Periodic Reporting for period 3 - SOCIAL ROBOTS (Mechanisms and Consequences of Attributing Socialness to Artificial Agents)

Okres sprawozdawczy: 2019-10-01 do 2021-03-31

Understanding how we perceive and interact with others is a core challenge for social cognition research. This challenge is poised to intensify as the importance of artificial intelligence, and the presence of humanoid robots in society, grows. Through an innovative combination of psychology, neuroscience and robotics, the SOCIAL ROBOTS project prepares us for this future by (1) establishing a new approach for understanding how the brain processes and responds to humanoid robots; and (2) using this approach to delineate factors influencing how flexibly representations of robots and humans are shared at brain and behavioral levels. To achieve this, we first establish how young adults perceive and interact with humans vs. robots, the role of physical features and training experience, and the extent to which brain regions mediating social interaction with humans also support robot interaction. Next, to test the role of experience-dependent plasticity on social cognition, we assess how cognitive flexibility toward robots manifests among young children and older adults. Finally, we explore cultural influences on shared representations of humans and robots by extending the first project phase to Japan, the world’s most robotics-rich nation. Findings will provide a detailed and nuanced understanding of how brain mechanisms supporting social engagement with people are used when interacting with robots, and how different kinds of experience (e.g. training, lifespan, cultural) influence this engagement. The planned experiments and those generated during the project will establish the research team as a world-leading group bridging social cognition, neuroscience and robotics.
The project is currently at the planned stage of continued data collection for all research streams, which focus on how young adults and older adults perceive and interact with social robots compared to other people, using brain imaging, behavioural and training measures. We have completed two full neuroimaging training studies with young adult participants (each study with pre- and post-training brain scanning sessions), and a number of behavioural studies, with each of these studies progressing toward publication and one published. In addition, we presented public engagement events based on the objectives of the project, ensuring individuals beyond academia are invested in and benefit from the research undertaken.

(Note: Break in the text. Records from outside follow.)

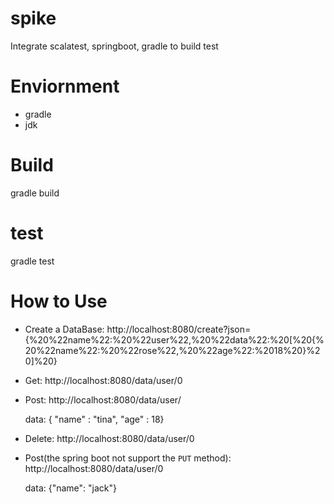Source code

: # spike
Integrate scalatest, springboot, gradle to build test

# Enviornment

- gradle
- jdk

# Build
gradle build

# test
gradle test

# How to Use

- Create a DataBase: http://localhost:8080/create?json={%20%22name%22:%20%22user%22,%20%22data%22:%20[%20{%20%22name%22:%20%22rose%22,%20%22age%22:%2018%20}%20]%20}
- Get: http://localhost:8080/data/user/0
- Post: http://localhost:8080/data/user/ 

  data: { "name" : "tina", "age" : 18}

- Delete: http://localhost:8080/data/user/0
- Post(the spring boot not support the `PUT` method): http://localhost:8080/data/user/0

  data: {"name": "jack"}


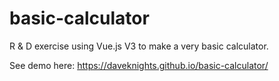 # basic-calculator
R & D exercise using Vue.js V3 to make a very basic calculator.

See demo here: https://daveknights.github.io/basic-calculator/
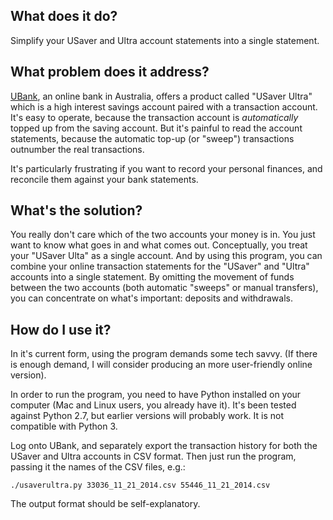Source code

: What does it do?
----------------

Simplify your USaver and Ultra account statements into a single statement.


What problem does it address?
-----------------------------

[UBank](https://www.ubank.com.au), an online bank in Australia, offers
a product called "USaver Ultra" which is a high interest savings account
paired with a transaction account. It's easy to operate, because the
transaction account is *automatically* topped up from the saving account.
But it's painful to read the account statements, because the automatic
top-up (or "sweep") transactions outnumber the real transactions.

It's particularly frustrating if you want to record your personal
finances, and reconcile them against your bank statements.


What's the solution?
--------------------

You really don't care which of the two accounts your money is in. You
just want to know what goes in and what comes out. Conceptually, you
treat your "USaver Ulta" as a single account. And by using this program,
you can combine your online transaction statements for the "USaver" and
"Ultra" accounts into a single statement. By omitting the movement of
funds between the two accounts (both automatic "sweeps" or manual
transfers), you can concentrate on what's important: deposits and
withdrawals.


How do I use it?
----------------

In it's current form, using the program demands some tech savvy.
(If there is enough demand, I will consider producing an more
user-friendly online version).

In order to run the program, you need to have Python installed on your
computer (Mac and Linux users, you already have it). It's been tested
against Python 2.7, but earlier versions will probably work. It is not
compatible with Python 3.

Log onto UBank, and separately export the transaction history for both
the USaver and Ultra accounts in CSV format. Then just run the program,
passing it the names of the CSV files, e.g.:

    ./usaverultra.py 33036_11_21_2014.csv 55446_11_21_2014.csv

The output format should be self-explanatory.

So far, the team has produced 21 publications and 25 invited conference talks for the PI alone, as well as organised a multidisciplinary workshop on the social neurocognition of human robot interaction (Bangor University, August 2017) and a symposium on a similar topic at the 2018 HRI meeting in Chicago, USA. Moreover, two team members (Cross and Hortensius) served as co-editors of a theme issue of Philosophical Transactions of the Royal Society B along with fellow ERC awardee, Agnieszka Wykowska, titled ‘From social brains to social robots: Applying neurocognitive insights to human-robot interaction’, published in 2019.

Talk highlights
2019: Keynote - Dance Data, Cognition, and Multimodal Communication Workshop (Portugal)
Embodied Social Agents workshop (Scotland)
2018: Max Planck Institute for Empirical Aesthetics (Germany)
Center for Research on Cognition and Learning, CNRS (France)
Aegina Summer School on Social Cognition, Aegina (Greece)
ERC Conference ‘Frontier Research in Artificial Intelligence’(Belgium)
UK Government Digital Service Academy, Cabinet Office, London (England)
2017: ERC 10th Anniversary Celebration invited speaker (Belgium)
British Science Festival prize lecture presenter (England)
Whitehead Lecture on Cognition, Computation and Culture, Goldsmiths (England)
Culture & Brain Seminar Series, Karolinska Institutet, Stockholm (Sweden)
Our project has generated exciting new insights into the longer-term impacts of human social interaction with robots, primarily from neuroscience perspectives. Our studies have been the first to use representational similarity methods (MVPA) to examine the extent to which humans might perceive artificial agents as social agents/companions (Hortensius and Cross, in prep; Cross et al., 2019). As we have just passed the half-way point of the grant, we are now in full swing with gathering data for Research Stream 1 and part of Research Stream 2, and our collaboration with colleagues in Japan for Research Stream 3 is about to intensify starting in August 2019.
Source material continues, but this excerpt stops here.